Date: Thursday, April 9, 1998
Time: 1:00 pm (Refreshments at 12:45 pm)
Location: Hartley Conference Room, Mitchell Earth Sciences Building

Special University Ph.D. Oral Examination
Remote Sensing of the Electrodynamic Coupling
between Thunderstorm Systems and the
Mesosphere / Lower Ionosphere
Steven C. Reising
Department of Electrical Engineering

Abstract
In the past few years, dramatic new evidence has shown that cloud electrification and lightning discharges in the troposphere modify the overlying mesosphere and lower ionosphere through heating, ionization, gamma-ray bursts and optical emissions known as Sprites, blue jets and elves. Heating and acceleration of electrons to relativistic energies may have long-term chemical effects in the middle atmosphere. In addition, vertical currents in Sprites move significant charge from the thundercloud to the ionosphere and play a previously unconsidered role in maintenance of the global fair weather electric field of ~100 V/m at the Earth's surface. In order to assess the global effects of this electrodynamic coupling, a continuous indicator of Sprite occurrence is needed.
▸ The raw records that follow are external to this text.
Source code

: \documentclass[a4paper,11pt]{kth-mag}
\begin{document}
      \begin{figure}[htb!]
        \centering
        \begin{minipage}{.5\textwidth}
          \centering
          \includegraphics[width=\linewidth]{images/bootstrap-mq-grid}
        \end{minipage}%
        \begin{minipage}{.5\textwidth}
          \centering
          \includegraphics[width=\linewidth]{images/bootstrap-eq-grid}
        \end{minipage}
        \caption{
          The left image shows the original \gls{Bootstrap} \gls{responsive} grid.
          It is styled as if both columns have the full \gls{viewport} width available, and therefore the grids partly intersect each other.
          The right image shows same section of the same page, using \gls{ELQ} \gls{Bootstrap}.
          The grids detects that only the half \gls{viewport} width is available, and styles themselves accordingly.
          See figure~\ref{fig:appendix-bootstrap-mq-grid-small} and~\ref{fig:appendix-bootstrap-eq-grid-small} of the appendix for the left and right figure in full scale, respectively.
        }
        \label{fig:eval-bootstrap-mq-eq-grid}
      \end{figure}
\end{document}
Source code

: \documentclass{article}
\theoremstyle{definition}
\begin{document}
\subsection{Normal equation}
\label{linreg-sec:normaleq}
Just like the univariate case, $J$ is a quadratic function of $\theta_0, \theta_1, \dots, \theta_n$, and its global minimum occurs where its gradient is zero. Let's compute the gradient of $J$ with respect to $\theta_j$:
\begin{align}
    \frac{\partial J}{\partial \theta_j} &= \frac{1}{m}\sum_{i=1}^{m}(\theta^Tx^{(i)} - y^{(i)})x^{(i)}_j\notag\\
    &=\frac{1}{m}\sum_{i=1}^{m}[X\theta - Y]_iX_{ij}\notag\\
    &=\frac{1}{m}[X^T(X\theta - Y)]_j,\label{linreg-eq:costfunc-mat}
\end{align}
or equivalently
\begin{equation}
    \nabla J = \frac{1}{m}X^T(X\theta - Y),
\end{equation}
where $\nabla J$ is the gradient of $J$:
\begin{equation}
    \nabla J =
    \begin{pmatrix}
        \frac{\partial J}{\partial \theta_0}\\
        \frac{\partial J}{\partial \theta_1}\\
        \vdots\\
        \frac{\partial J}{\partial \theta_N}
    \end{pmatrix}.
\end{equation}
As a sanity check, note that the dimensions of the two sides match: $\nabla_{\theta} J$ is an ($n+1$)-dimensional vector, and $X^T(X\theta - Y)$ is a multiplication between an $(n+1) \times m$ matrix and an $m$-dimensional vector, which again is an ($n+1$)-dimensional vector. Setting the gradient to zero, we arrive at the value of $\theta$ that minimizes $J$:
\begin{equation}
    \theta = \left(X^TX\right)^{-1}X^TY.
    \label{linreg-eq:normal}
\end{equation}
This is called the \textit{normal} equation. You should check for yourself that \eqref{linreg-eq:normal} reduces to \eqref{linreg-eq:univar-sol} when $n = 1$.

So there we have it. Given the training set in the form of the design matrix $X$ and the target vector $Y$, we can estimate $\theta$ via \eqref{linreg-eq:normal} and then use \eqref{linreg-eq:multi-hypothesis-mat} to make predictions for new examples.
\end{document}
Sprites are intense, transient luminous events in the mesosphere and ionosphere above thunderstorm systems. They extend from ~40 to ~90 km in altitude, are primarily red in color, and develop to full brightness in a few ms. Sprites are nearly uniquely associated with positive cloud-to-ground lightning (+CG), yet they occur in association with only a small subset of +CG flashes. The peak current of each flash as measured by the National Lightning Detection Network (NLDN), is not a sufficient indicator of the likelihood of a +CG to produce a Sprite.

Radio atmospherics ('sferics') provide a unique signature of each lightning return stroke and propagate efficiently in the Earth-ionosphere waveguide. Broadband measurements of sferics performed near Ft. Collins, Colorado, ~500 km from the causative lightning, demonstrate that the ELF (extremely low frequency, here 15 Hz to 1.5 kHz) sferic energy is a proxy indicator for Sprite occurrence. Ultra-long range measurements at Palmer Station, Antarctica, show that Sprite-associated sferics have large ELF magnitudes in relation to non-Sprite producing sferics at a range of ~12,000 km. VLF (very low frequency, 3 to 30 kHz) direction finding allows lightning location to better than +/-100 km using two-station measurements at up to ~10,000 km range. These results suggest that six appropriately located ELF/VLF sferics receivers could provide a reliable assessment of global Sprite occurrence rates.